Return only those lines of the material that contain "resolved".
----- Data under study -----
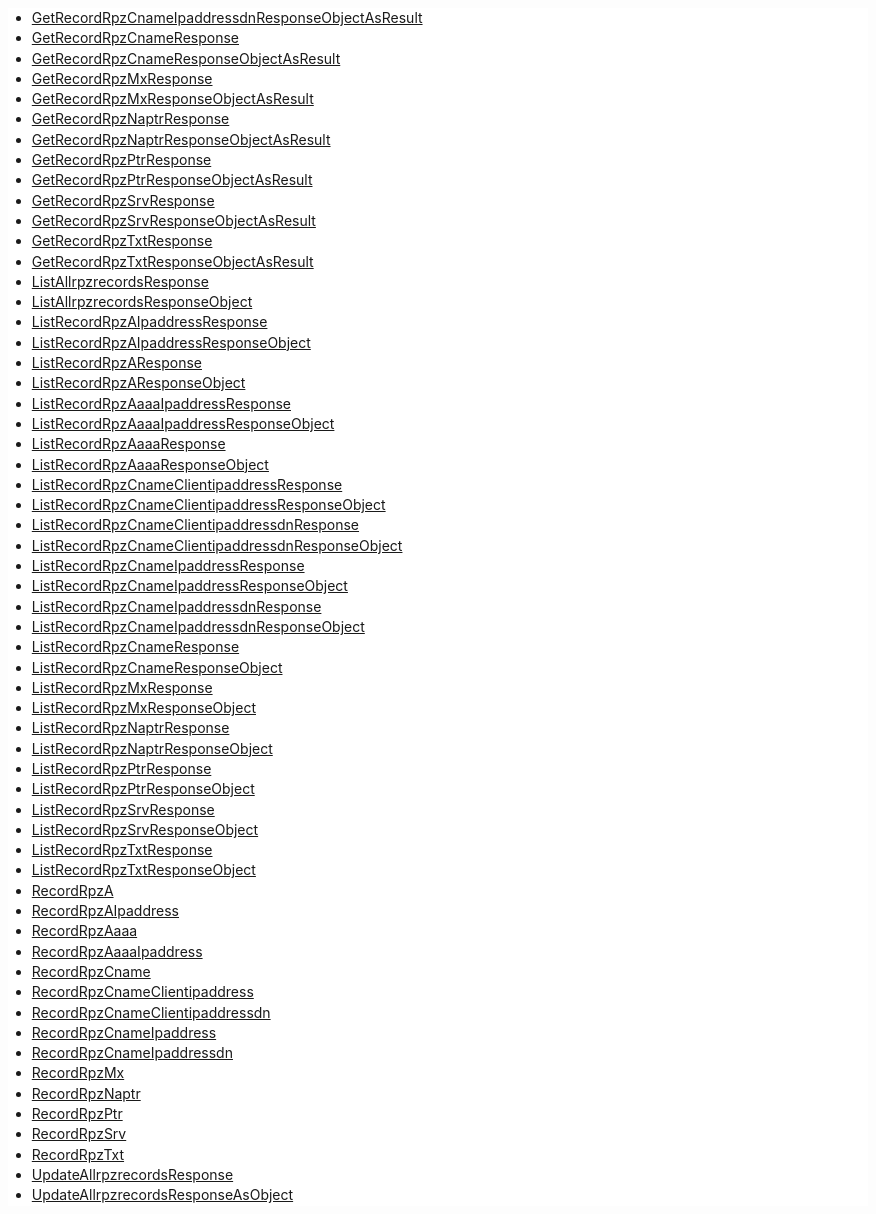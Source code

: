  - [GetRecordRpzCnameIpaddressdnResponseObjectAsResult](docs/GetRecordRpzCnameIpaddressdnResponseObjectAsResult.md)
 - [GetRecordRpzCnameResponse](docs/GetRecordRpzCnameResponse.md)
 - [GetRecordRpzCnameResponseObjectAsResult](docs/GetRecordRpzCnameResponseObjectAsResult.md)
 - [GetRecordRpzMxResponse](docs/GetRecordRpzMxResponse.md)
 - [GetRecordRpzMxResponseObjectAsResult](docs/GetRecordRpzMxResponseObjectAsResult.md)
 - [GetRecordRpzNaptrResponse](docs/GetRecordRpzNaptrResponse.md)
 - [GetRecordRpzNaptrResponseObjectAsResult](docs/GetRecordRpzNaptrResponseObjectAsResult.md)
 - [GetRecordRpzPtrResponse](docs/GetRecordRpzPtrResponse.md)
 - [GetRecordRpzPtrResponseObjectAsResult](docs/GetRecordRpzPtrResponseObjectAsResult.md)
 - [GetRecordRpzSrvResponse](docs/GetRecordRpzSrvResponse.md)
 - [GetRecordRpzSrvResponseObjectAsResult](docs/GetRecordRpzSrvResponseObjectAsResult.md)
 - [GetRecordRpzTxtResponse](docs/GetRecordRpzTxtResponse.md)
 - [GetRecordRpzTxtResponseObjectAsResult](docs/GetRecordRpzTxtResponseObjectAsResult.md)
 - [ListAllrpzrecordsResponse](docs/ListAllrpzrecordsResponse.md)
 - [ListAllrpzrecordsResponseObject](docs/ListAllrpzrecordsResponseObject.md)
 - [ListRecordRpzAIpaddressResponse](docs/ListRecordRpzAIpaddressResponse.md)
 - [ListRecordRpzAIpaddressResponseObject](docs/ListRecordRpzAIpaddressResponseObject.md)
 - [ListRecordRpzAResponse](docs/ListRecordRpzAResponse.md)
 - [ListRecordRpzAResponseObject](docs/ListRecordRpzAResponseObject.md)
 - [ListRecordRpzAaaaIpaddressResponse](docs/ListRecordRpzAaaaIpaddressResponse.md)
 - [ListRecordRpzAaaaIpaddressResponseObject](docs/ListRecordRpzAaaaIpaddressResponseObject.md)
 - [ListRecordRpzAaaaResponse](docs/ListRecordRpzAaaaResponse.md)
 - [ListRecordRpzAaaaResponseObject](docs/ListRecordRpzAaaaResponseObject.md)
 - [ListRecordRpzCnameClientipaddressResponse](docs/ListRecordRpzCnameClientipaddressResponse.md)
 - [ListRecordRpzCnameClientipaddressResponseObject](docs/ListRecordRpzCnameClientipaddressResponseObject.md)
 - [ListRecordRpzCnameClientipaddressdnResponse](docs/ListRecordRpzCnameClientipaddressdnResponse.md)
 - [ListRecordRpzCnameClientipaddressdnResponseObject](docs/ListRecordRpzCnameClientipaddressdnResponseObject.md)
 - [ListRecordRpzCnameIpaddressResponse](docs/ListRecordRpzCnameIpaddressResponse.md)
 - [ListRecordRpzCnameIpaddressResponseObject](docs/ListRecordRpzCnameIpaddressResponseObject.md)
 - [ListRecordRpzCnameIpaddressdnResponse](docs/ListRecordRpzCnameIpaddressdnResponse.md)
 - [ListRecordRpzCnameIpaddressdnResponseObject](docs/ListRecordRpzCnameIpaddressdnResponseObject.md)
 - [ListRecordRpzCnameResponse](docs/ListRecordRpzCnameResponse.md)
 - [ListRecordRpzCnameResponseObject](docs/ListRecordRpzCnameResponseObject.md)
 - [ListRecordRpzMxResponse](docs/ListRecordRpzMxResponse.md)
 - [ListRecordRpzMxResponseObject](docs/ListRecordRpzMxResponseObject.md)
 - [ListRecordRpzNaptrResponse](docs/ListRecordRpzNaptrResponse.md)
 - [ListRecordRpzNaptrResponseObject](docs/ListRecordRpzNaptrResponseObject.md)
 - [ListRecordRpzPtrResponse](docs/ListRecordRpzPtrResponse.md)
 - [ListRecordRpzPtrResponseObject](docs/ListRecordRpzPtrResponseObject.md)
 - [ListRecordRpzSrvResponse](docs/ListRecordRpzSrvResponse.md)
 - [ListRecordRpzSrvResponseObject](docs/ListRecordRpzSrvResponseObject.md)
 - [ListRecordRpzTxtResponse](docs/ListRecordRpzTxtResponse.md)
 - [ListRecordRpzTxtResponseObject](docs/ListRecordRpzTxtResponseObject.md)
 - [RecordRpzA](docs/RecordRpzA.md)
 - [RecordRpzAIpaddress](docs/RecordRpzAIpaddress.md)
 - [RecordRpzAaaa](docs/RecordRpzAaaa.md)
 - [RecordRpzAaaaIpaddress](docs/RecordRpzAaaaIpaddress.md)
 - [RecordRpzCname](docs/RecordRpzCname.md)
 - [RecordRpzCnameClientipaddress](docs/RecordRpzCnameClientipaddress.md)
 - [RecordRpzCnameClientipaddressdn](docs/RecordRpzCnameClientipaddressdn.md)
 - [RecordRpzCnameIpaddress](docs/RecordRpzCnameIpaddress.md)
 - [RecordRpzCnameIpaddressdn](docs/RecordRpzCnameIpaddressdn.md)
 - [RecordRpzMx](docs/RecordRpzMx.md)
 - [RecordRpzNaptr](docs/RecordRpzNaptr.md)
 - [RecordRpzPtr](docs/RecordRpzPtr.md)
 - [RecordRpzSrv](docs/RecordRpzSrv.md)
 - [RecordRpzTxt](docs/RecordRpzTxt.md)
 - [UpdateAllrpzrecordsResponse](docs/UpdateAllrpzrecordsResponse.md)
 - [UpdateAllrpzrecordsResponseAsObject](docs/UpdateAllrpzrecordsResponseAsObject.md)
-----
----- Data under study -----
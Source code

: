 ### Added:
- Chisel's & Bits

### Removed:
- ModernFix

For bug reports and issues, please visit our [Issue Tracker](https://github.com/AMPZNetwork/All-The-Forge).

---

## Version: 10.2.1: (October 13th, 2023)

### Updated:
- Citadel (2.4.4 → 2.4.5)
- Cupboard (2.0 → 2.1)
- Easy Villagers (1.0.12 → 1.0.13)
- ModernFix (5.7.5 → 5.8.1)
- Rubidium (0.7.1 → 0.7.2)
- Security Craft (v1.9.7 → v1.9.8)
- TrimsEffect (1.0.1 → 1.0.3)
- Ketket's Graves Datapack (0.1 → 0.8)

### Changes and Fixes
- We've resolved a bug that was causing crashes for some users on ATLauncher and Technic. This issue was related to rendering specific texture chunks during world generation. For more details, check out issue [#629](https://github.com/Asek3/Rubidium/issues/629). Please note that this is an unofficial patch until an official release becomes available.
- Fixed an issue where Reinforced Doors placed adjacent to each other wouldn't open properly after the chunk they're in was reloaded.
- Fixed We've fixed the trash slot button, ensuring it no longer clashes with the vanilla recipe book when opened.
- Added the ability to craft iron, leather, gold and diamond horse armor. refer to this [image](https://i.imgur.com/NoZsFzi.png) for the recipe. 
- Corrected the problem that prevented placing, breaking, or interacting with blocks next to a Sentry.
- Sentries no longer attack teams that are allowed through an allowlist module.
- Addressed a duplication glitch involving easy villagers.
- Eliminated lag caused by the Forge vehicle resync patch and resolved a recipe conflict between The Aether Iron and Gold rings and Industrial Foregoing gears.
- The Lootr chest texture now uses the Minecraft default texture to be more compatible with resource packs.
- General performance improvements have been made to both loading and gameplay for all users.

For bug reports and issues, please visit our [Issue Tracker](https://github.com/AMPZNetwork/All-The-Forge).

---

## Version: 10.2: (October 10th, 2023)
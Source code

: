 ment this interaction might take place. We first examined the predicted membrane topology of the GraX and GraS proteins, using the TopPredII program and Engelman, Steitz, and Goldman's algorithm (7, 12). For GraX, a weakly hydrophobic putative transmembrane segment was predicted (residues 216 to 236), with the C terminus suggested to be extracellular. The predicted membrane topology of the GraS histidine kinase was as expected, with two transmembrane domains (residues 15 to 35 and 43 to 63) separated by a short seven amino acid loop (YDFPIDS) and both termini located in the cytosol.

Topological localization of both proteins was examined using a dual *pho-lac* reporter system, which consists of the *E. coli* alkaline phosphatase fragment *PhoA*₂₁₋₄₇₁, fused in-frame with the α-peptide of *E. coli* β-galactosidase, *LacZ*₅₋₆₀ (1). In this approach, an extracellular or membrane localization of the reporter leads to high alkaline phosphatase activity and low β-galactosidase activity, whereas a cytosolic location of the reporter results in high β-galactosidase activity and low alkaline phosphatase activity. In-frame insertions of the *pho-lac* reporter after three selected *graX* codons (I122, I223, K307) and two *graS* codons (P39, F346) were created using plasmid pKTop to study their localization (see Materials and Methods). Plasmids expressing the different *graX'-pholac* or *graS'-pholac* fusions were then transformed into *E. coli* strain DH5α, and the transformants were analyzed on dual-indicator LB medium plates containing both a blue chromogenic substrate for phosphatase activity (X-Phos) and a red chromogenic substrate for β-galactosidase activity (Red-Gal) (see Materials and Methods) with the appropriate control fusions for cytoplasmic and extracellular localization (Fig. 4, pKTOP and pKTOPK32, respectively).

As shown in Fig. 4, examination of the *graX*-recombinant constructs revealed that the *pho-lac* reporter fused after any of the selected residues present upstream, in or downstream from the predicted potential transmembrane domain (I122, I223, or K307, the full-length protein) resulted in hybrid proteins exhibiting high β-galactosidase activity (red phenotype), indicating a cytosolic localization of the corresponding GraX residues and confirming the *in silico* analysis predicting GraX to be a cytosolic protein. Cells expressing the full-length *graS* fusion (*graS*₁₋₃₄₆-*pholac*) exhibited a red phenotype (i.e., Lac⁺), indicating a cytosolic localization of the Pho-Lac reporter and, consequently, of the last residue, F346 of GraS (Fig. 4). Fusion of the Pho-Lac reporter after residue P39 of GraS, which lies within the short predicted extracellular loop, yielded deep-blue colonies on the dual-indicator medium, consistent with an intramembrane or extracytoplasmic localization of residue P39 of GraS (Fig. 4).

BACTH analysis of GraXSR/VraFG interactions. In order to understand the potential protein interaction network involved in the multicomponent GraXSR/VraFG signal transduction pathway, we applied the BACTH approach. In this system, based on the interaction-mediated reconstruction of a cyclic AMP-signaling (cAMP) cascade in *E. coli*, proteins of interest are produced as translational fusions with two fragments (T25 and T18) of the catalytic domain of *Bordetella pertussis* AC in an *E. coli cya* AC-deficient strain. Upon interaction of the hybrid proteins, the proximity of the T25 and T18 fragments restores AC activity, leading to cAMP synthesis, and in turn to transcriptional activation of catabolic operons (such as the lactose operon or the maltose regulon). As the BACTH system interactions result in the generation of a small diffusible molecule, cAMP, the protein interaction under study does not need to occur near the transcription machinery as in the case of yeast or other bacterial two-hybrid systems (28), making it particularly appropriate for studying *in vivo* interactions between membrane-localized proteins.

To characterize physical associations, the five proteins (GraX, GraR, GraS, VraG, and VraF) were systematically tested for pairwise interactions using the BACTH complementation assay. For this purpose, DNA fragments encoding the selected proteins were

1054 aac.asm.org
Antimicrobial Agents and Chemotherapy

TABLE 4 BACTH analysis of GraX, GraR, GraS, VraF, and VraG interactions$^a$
-----
> The answer:
- We've resolved a bug that was causing crashes for some users on ATLauncher and Technic. This issue was related to rendering specific texture chunks during world generation. For more details, check out issue [#629](https://github.com/Asek3/Rubidium/issues/629). Please note that this is an unofficial patch until an official release becomes available.
- Eliminated lag caused by the Forge vehicle resync patch and resolved a recipe conflict between The Aether Iron and Gold rings and Industrial Foregoing gears.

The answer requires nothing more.